### WHAT YOU ARE ASKED TO DO:
Every line of the data that contains the string "やること多すぎ部門です" must be copied.

### SOURCE MATERIAL:

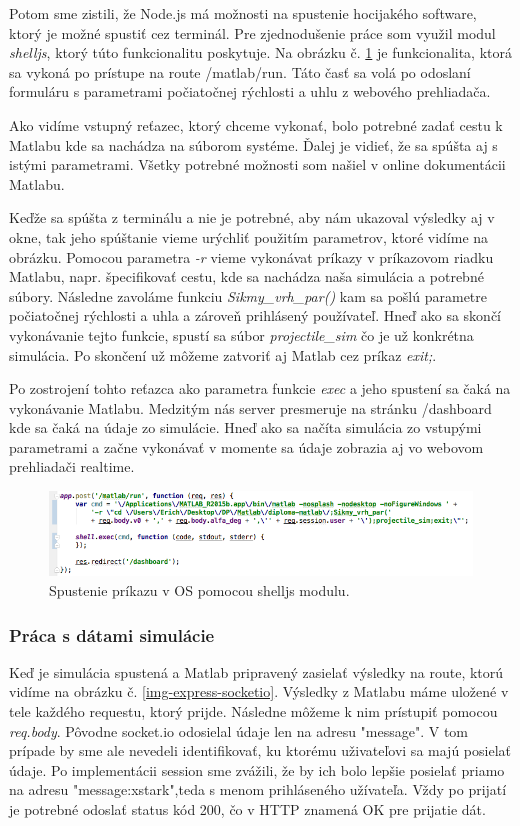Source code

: Potom sme zistili, že Node.js má možnosti na spustenie hocijakého software, ktorý je možné spustiť cez terminál. Pre zjednodušenie práce som využil modul \textit{shelljs}, ktorý túto funkcionalitu poskytuje. Na obrázku č. \ref{img-express-shelljs} je funkcionalita, ktorá sa vykoná po prístupe na route /matlab/run. Táto časť sa volá po odoslaní formuláru s parametrami počiatočnej rýchlosti a uhlu z webového prehliadača.

Ako vidíme vstupný reťazec, ktorý chceme vykonať, bolo potrebné zadať cestu k Matlabu kde sa nachádza na súborom systéme. Ďalej je vidieť, že sa spúšta aj s istými parametrami. Všetky potrebné možnosti som našiel v online dokumentácii Matlabu. \cite{matlab-macos}

Keďže sa spúšta z terminálu a nie je potrebné, aby nám ukazoval výsledky aj v okne, tak jeho spúštanie vieme urýchliť použitím parametrov, ktoré vidíme na obrázku. Pomocou parametra \textit{-r} vieme vykonávat príkazy v príkazovom riadku Matlabu, napr. špecifikovať cestu, kde sa nachádza naša simulácia a potrebné súbory. Následne zavoláme funkciu \textit{Sikmy\_vrh\_par()} kam sa pošlú parametre počiatočnej rýchlosti a uhla a zároveň prihlásený používateľ. Hneď ako sa skončí vykonávanie tejto funkcie, spustí sa súbor \textit{projectile\_sim} čo je už konkrétna simulácia. Po skončení už môžeme zatvoriť aj Matlab cez príkaz \textit{exit;}.

Po zostrojení tohto reťazca ako parametra funkcie \textit{exec} a jeho spustení sa čaká na vykonávanie Matlabu. Medzitým nás server presmeruje na stránku /dashboard kde sa čaká na údaje zo simulácie. Hneď ako sa načíta simulácia zo vstupými parametrami a začne vykonávať v momente sa údaje zobrazia aj vo webovom prehliadači realtime.

\begin{figure}[H]
  \centering
  \includegraphics[scale=0.6]{img/code/express-shelljs.png}
  \caption{Spustenie príkazu v OS pomocou shelljs modulu.}
  \label{img-express-shelljs}
\end{figure}

\subsubsection{Práca s dátami simulácie}
Keď je simulácia spustená a Matlab pripravený zasielať výsledky na route, ktorú vidíme na obrázku č. \ref{img-express-socketio}. Výsledky z Matlabu máme uložené v tele každého requestu, ktorý prijde. Následne môžeme k nim prístupiť pomocou \textit{req.body}. Pôvodne socket.io odosielal údaje len na adresu "message". V tom prípade by sme ale nevedeli identifikovať, ku ktorému uživateľovi sa majú posielať údaje. Po implementácii session sme zvážili, že by ich bolo lepšie posielať priamo na adresu "message:xstark",teda s menom prihláseného užívateľa. Vždy po prijatí je potrebné odoslať status kód 200, čo v HTTP znamená OK pre prijatie dát.

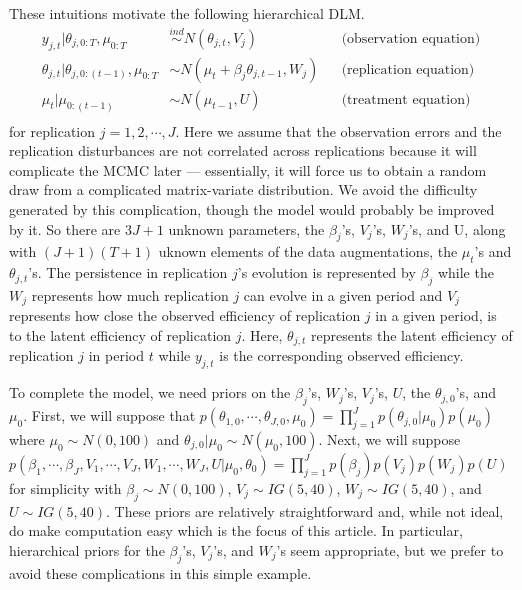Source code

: \documentclass[graybox]{svmult}
\begin{document}
These intuitions motivate the following hierarchical DLM.
\begin{align*}
y_{j,t}|\theta_{j,0:T},\mu_{0:T}&\stackrel{ind}{\sim}N(\theta_{j,t},V_j)&&\mbox{(observation equation)}\\
\theta_{j,t}|\theta_{j,0:(t-1)},\mu_{0:T}&\sim N(\mu_{t} + \beta_j\theta_{j,t-1},W_j)&&\mbox{(replication equation)}\\
\mu_t|\mu_{0:(t-1)} &\sim N(\mu_{t-1},U)&&\mbox{(treatment equation)}\\
\end{align*}
for replication $j=1,2,\cdots,J$. Here we assume that the observation errors and the replication disturbances are not correlated across replications because it will complicate the MCMC later --- essentially, it will force us to obtain a random draw from a complicated matrix-variate distribution. We avoid the difficulty generated by this complication, though the model would probably be improved by it. So there are $3J + 1$ unknown parameters, the $\beta_j$'s, $V_j$'s, $W_j$'s, and U, along with $(J+1)(T+1)$ uknown elements of the data augmentations, the $\mu_t$'s and $\theta_{j,t}$'s. The persistence in replication $j$'s evolution is represented by $\beta_j$ while the $W_j$ represents how much replication $j$ can evolve in a given period and $V_j$ represents how close the observed efficiency of replication $j$ in a given period, is to the latent efficiency of replication $j$. Here, $\theta_{j,t}$ represents the latent efficiency of replication $j$ in period $t$ while $y_{j,t}$ is the corresponding observed efficiency.

To complete the model, we need priors on the $\beta_j$'s, $W_j$'s, $V_j$'s, $U$, the $\theta_{j,0}$'s, and $\mu_0$. First, we will suppose that $p(\theta_{1,0},\cdots,\theta_{J,0},\mu_0)=\prod_{j=1}^Jp(\theta_{j,0}|\mu_0)p(\mu_0)$ where $\mu_0\sim N(0,100)$ and $\theta_{j,0}|\mu_0\sim N(\mu_0, 100)$. Next, we will suppose $p(\beta_1,\cdots,\beta_J,V_1,\cdots,V_J,W_1,\cdots,W_J,U|\mu_0,\theta_0)=\prod_{j=1}^Jp(\beta_j)p(V_j)p(W_j)p(U)$ for simplicity with $\beta_j\sim N(0,100)$, $V_j\sim IG(5,40)$, $W_j\sim IG(5,40)$, and $U\sim IG(5,40)$. These priors are relatively straightforward and, while not ideal, do make computation easy which is the focus of this article. In particular, hierarchical priors for the $\beta_j$'s, $V_j$'s, and $W_j$'s seem appropriate, but we prefer to avoid these complications in this simple example.
\end{document}
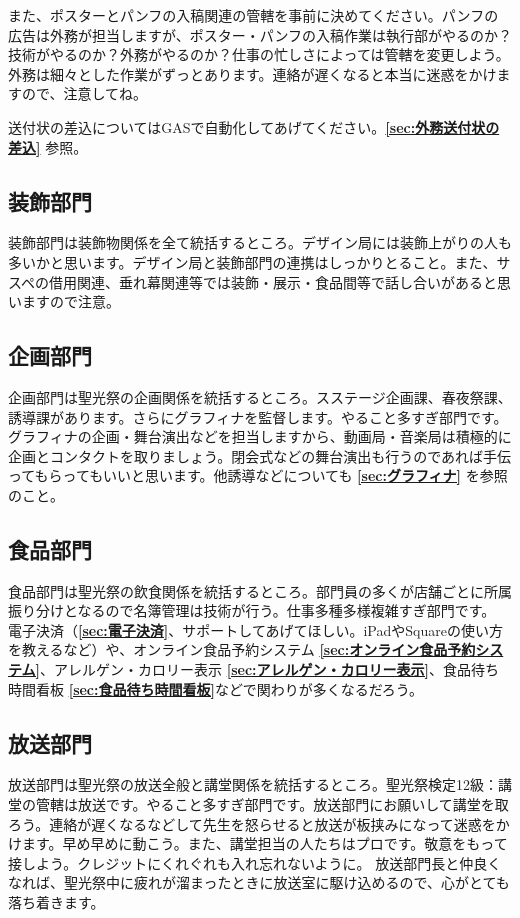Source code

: \documentclass[dvipdfmx,jb5]{jreport}
\begin{document}
また、ポスターとパンフの入稿関連の管轄を事前に決めてください。パンフの広告は外務が担当しますが、ポスター・パンフの入稿作業は執行部がやるのか？技術がやるのか？外務がやるのか？仕事の忙しさによっては管轄を変更しよう。外務は細々とした作業がずっとあります。連絡が遅くなると本当に迷惑をかけますので、注意してね。

送付状の差込についてはGASで自動化してあげてください。{\bf \ref{sec:外務送付状の差込}} 参照。

\subsection{装飾部門}
装飾部門は装飾物関係を全て統括するところ。デザイン局には装飾上がりの人も多いかと思います。デザイン局と装飾部門の連携はしっかりとること。また、サスペの借用関連、垂れ幕関連等では装飾・展示・食品間等で話し合いがあると思いますので注意。

\subsection{企画部門}
企画部門は聖光祭の企画関係を統括するところ。スステージ企画課、春夜祭課、誘導課があります。さらにグラフィナを監督します。やること多すぎ部門です。
グラフィナの企画・舞台演出などを担当しますから、動画局・音楽局は積極的に企画とコンタクトを取りましょう。閉会式などの舞台演出も行うのであれば手伝ってもらってもいいと思います。他誘導などについても {\bf \ref{sec:グラフィナ}} を参照のこと。

\subsection{食品部門}
食品部門は聖光祭の飲食関係を統括するところ。部門員の多くが店舗ごとに所属振り分けとなるので名簿管理は技術が行う。仕事多種多様複雑すぎ部門です。
電子決済（{\bf \ref{sec:電子決済}}、サポートしてあげてほしい。iPadやSquareの使い方を教えるなど）や、オンライン食品予約システム {\bf \ref{sec:オンライン食品予約システム}}、アレルゲン・カロリー表示 {\bf \ref{sec:アレルゲン・カロリー表示}}、食品待ち時間看板 {\bf \ref{sec:食品待ち時間看板}}などで関わりが多くなるだろう。

\subsection{放送部門}
放送部門は聖光祭の放送全般と講堂関係を統括するところ。聖光祭検定12級：講堂の管轄は放送です。やること多すぎ部門です。放送部門にお願いして講堂を取ろう。連絡が遅くなるなどして先生を怒らせると放送が板挟みになって迷惑をかけます。早め早めに動こう。また、講堂担当の人たちはプロです。敬意をもって接しよう。クレジットにくれぐれも入れ忘れないように。
放送部門長と仲良くなれば、聖光祭中に疲れが溜まったときに放送室に駆け込めるので、心がとても落ち着きます。
\end{document}
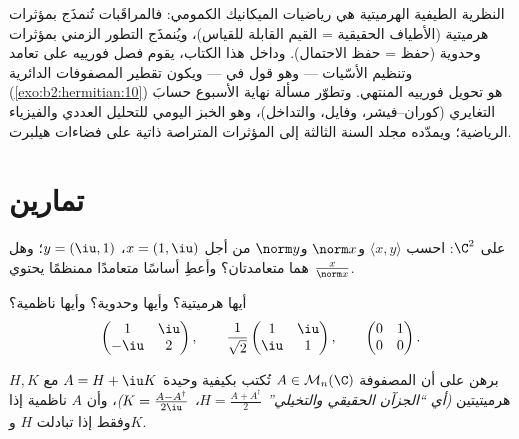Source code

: \begin{remark}
النظرية الطيفية الهرميتية هي رياضيات الميكانيك
الكمومي: فالمراقَبات تُنمذَج بمؤثرات هرميتية
(الأطياف الحقيقية = القيم القابلة للقياس)، ويُنمذَج التطور الزمني بمؤثرات
وحدوية (حفظ  = حفظ الاحتمال). وداخل
هذا الكتاب، يقوم فصل فورييه على تعامد وتنظيم
الأسّيات --- وهو قول في  --- ويكون
تقطير المصفوفات الدائرية
(\cref{exo:b2:hermitian:10}) هو تحويل فورييه المنتهي.
وتطوّر مسألة نهاية الأسبوع حسابَ 
التغايري (كوران--فيشر، وفايل، والتداخل)، وهو الخبز
اليومي للتحليل العددي والفيزياء الرياضية؛ ويمدّده مجلد السنة
الثالثة إلى المؤثرات المتراصة ذاتية  على
فضاءات هيلبرت.
\end{remark}

\section{تمارين}

\begin{exercise}[$\star$]\label{exo:b2:hermitian:1}
على $\C^2$: احسب $\langle x, y\rangle$ و$\norm x$ و$\norm y$ من أجل
$x = (1, \iu)$، $y = (\iu, 1)$؛ وهل هما متعامدتان؟ وأعطِ
أساسًا متعامدًا ممنظمًا يحتوي $\frac{x}{\norm x}$.
\end{exercise}

\begin{exercise}[$\star$]\label{exo:b2:hermitian:2}
أيها هرميتية؟ وأيها وحدوية؟ وأيها ناظمية؟
\[
\begin{pmatrix} 1 & \iu\\ -\iu & 2 \end{pmatrix},
\qquad
\frac{1}{\sqrt2}\begin{pmatrix} 1 & \iu\\ \iu & 1\end{pmatrix},
\qquad
\begin{pmatrix} 0 & 1\\ 0 & 0 \end{pmatrix}.
\]
\end{exercise}

\begin{exercise}[$\star$]\label{exo:b2:hermitian:3}
برهن على أن المصفوفة $A \in \mathcal{M}_n(\C)$ تُكتب بكيفية وحيدة $A =
H + \iu K$ مع $H, K$ هرميتيتين \emph{(أي ``الجزآن الحقيقي
والتخيلي'' $H = \frac{A + A^\dagger}{2}$، $K = \frac{A -
A^\dagger}{2\iu}$)}، وأن $A$ ناظمية إذا وفقط إذا تبادلت $H$ و$K$.
\end{exercise}

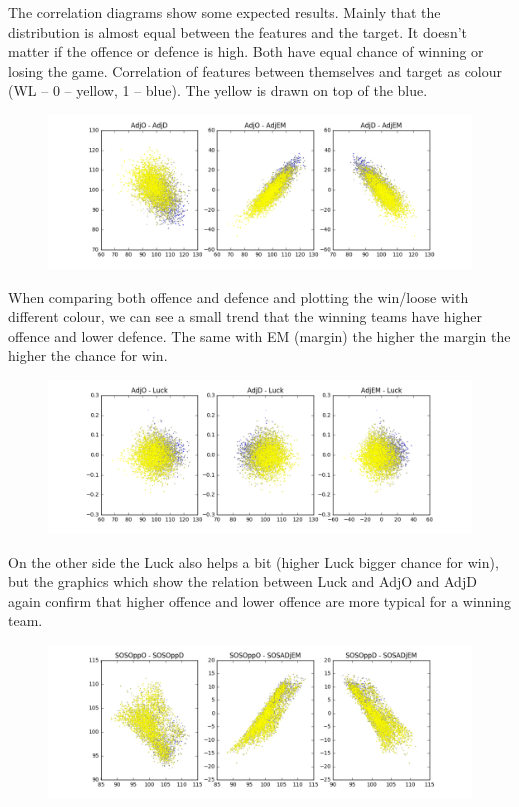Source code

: \documentclass[
10pt, %
a4paper, %
oneside, %
headinclude,footinclude, %
BCOR5mm, %
]{scrartcl}
\begin{document}
The correlation diagrams show some expected results. Mainly that the distribution is almost equal between the features and the target. It doesn’t matter if the offence or defence is high. Both have equal chance of winning or losing the game. Correlation of features between themselves and target as colour (WL – 0 – yellow, 1 – blue). The yellow is drawn on top of the blue.
\begin{figure}[H]
  \centering
\includegraphics[width=\textwidth]{Correlation2}
\end{figure}
When comparing both offence and defence and plotting the win/loose with different colour, we can see a small trend that the winning teams have higher offence and lower defence. The same with EM (margin) the higher the margin the higher the chance for win.
\begin{figure}[H]
  \centering
\includegraphics[width=\textwidth]{Correlation3}
\end{figure}
On the other side the Luck also helps a bit (higher Luck bigger chance for win), but the graphics which show the relation between Luck and AdjO and AdjD again confirm that higher offence and lower offence are more typical for a winning team.
\begin{figure}[H]
  \centering
\includegraphics[width=\textwidth]{Correlation4}
\end{figure}
\end{document}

### FINAL ANSWER:
企画部門は聖光祭の企画関係を統括するところ。スステージ企画課、春夜祭課、誘導課があります。さらにグラフィナを監督します。やること多すぎ部門です。
放送部門は聖光祭の放送全般と講堂関係を統括するところ。聖光祭検定12級：講堂の管轄は放送です。やること多すぎ部門です。放送部門にお願いして講堂を取ろう。連絡が遅くなるなどして先生を怒らせると放送が板挟みになって迷惑をかけます。早め早めに動こう。また、講堂担当の人たちはプロです。敬意をもって接しよう。クレジットにくれぐれも入れ忘れないように。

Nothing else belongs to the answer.